:: Records provided ::
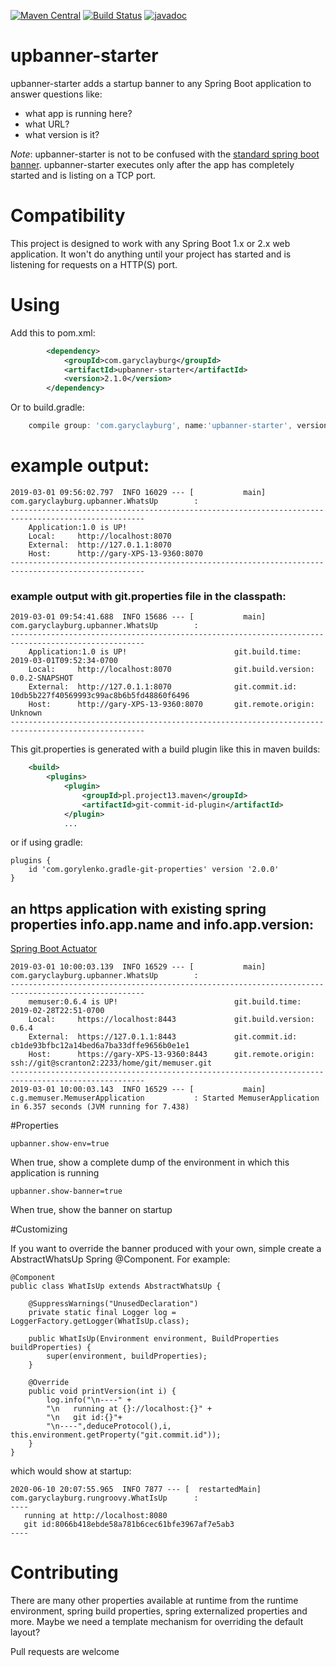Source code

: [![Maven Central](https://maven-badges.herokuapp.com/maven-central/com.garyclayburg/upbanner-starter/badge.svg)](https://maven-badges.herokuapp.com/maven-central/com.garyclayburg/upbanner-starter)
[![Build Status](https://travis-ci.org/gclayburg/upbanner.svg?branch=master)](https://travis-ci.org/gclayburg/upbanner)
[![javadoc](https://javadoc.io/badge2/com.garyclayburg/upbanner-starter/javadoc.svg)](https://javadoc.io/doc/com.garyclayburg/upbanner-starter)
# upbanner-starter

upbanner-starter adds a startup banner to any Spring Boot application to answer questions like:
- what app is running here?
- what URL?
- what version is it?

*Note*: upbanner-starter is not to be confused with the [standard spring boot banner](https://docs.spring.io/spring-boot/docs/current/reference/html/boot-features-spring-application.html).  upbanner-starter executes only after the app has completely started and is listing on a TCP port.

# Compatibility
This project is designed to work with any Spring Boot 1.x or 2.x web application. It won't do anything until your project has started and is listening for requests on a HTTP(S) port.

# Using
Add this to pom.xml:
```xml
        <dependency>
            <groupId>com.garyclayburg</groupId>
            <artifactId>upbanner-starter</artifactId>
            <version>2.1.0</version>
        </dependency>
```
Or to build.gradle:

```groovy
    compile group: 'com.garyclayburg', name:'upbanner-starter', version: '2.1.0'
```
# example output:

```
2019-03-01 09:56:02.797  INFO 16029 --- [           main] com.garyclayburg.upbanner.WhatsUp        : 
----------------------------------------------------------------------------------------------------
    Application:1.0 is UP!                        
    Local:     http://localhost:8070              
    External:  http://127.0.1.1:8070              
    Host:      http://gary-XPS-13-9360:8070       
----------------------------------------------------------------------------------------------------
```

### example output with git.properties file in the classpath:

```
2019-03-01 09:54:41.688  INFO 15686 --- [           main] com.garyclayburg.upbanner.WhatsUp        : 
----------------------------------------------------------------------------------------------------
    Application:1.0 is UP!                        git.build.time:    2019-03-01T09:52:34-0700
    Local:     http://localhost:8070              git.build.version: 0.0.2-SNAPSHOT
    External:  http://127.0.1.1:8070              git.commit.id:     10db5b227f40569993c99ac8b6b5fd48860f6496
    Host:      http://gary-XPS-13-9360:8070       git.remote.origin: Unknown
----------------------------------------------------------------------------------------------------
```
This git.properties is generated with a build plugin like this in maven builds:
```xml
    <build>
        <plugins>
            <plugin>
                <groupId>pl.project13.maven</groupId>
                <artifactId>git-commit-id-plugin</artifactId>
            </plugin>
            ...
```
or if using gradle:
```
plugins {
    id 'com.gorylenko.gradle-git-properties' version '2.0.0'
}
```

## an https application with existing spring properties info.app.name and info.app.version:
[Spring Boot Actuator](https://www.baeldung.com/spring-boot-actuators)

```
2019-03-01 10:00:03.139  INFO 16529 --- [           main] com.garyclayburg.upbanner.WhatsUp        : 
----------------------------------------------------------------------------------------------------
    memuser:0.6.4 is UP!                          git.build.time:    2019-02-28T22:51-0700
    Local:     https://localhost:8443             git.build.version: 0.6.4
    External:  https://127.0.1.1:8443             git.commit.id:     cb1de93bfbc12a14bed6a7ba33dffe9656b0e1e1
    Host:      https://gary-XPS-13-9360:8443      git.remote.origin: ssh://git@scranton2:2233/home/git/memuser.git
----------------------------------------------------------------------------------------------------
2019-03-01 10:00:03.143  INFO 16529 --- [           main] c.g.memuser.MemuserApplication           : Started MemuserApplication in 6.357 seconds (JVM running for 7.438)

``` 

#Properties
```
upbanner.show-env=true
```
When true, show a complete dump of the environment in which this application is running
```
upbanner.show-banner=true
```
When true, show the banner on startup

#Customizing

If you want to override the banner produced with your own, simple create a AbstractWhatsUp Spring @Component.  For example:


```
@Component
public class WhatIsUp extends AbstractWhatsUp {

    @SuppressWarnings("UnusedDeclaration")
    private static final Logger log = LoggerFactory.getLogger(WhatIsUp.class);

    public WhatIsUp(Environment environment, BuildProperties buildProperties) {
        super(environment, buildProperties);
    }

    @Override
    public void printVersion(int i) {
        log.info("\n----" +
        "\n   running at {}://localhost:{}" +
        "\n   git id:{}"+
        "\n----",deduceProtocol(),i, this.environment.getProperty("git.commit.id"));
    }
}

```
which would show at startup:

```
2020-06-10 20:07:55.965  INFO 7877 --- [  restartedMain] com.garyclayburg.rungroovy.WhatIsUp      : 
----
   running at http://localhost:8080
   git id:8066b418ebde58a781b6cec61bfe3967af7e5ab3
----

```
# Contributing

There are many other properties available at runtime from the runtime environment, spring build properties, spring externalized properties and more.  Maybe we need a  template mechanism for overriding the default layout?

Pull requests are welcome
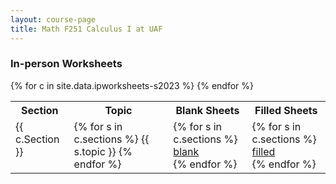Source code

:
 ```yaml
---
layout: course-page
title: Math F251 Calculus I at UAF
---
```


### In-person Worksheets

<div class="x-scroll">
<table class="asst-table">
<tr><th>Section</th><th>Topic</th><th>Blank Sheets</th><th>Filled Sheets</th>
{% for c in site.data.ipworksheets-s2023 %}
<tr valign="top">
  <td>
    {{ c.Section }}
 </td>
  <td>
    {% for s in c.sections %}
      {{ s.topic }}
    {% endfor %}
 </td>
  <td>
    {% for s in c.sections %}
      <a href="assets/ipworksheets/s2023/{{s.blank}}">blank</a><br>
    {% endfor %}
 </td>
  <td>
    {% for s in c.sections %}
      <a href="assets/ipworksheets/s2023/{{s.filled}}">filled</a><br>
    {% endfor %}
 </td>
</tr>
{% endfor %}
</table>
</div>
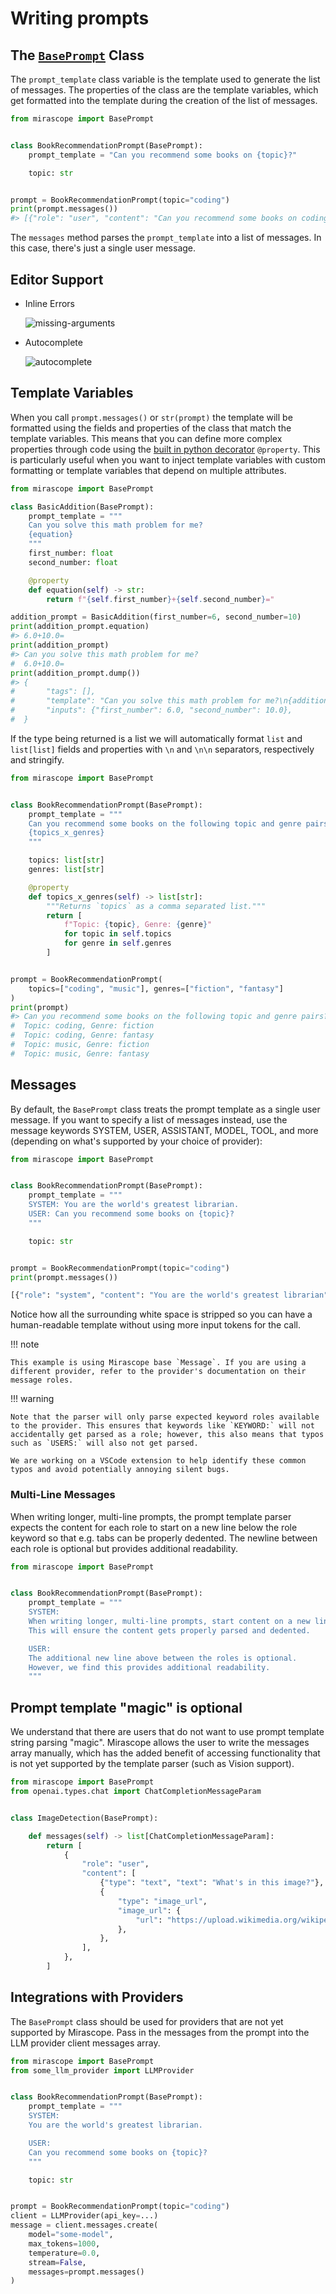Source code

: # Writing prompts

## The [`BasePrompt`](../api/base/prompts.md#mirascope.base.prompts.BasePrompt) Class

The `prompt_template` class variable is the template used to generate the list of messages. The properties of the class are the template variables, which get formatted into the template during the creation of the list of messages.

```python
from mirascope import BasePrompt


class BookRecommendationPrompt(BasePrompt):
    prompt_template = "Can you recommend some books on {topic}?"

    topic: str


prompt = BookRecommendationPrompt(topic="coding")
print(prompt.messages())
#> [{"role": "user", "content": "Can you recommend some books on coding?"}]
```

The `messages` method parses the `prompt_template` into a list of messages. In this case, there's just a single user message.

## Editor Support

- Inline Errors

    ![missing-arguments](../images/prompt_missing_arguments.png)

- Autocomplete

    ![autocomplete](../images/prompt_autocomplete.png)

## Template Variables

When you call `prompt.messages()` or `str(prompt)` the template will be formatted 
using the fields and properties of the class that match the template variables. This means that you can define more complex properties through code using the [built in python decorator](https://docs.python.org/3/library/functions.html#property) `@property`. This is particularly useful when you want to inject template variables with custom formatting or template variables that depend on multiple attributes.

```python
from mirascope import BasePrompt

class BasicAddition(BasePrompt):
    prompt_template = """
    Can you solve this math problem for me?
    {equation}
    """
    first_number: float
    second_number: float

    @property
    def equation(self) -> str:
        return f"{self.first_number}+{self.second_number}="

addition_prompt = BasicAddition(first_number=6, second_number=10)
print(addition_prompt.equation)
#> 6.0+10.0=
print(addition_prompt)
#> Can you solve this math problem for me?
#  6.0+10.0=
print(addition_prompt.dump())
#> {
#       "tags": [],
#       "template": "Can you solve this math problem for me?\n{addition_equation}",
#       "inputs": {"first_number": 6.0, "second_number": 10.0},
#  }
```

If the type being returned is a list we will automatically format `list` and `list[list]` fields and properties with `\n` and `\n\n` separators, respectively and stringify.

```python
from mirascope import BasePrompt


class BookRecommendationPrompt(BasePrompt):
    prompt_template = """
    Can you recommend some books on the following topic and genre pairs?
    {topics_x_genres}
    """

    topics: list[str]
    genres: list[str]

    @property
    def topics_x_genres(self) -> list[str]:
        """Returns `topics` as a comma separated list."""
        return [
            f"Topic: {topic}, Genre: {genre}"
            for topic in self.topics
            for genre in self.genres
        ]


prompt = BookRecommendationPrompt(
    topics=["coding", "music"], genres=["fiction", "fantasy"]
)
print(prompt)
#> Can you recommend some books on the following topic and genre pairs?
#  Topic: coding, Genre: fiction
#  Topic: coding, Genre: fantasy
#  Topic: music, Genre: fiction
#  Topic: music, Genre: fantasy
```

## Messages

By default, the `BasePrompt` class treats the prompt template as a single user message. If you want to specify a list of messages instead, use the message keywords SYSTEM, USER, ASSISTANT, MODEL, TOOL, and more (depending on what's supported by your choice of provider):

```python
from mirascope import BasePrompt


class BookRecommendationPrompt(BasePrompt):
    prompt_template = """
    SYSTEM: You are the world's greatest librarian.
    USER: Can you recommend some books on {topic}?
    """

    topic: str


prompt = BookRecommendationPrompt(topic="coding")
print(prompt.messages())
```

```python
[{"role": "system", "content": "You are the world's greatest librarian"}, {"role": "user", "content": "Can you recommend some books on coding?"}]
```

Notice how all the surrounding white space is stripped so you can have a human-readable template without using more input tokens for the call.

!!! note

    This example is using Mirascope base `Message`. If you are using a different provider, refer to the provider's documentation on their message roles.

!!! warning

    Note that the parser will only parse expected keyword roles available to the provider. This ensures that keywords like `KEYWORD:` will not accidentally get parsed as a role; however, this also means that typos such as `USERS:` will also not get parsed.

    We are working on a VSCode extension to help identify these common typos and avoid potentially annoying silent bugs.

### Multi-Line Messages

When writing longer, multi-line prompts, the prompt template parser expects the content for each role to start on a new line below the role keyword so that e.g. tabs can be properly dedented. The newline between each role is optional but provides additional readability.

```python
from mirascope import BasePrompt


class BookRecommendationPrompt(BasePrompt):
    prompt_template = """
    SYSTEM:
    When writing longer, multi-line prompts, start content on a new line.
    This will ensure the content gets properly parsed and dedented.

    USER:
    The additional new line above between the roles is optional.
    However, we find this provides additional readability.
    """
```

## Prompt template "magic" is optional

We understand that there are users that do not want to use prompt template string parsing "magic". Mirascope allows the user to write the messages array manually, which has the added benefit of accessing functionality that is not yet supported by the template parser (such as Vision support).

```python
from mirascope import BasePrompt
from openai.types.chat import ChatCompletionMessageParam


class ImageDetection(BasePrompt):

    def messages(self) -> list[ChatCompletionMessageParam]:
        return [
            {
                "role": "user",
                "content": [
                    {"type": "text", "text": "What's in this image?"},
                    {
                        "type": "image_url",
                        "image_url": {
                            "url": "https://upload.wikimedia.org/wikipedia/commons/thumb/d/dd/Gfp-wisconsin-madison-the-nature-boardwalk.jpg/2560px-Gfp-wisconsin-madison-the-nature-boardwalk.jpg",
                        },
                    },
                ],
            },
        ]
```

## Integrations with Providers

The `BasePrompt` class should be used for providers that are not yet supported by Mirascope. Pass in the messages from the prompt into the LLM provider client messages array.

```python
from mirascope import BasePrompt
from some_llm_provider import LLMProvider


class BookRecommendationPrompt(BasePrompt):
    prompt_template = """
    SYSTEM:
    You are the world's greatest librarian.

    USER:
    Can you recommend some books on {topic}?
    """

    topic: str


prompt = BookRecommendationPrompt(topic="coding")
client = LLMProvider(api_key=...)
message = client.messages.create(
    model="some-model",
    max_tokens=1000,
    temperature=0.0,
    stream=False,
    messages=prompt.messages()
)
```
:::
Exercise prompt » Collect the lines of the data that carry the word "music".

Response for this exercise »
    topics=["coding", "music"], genres=["fiction", "fantasy"]
#  Topic: music, Genre: fiction
#  Topic: music, Genre: fantasy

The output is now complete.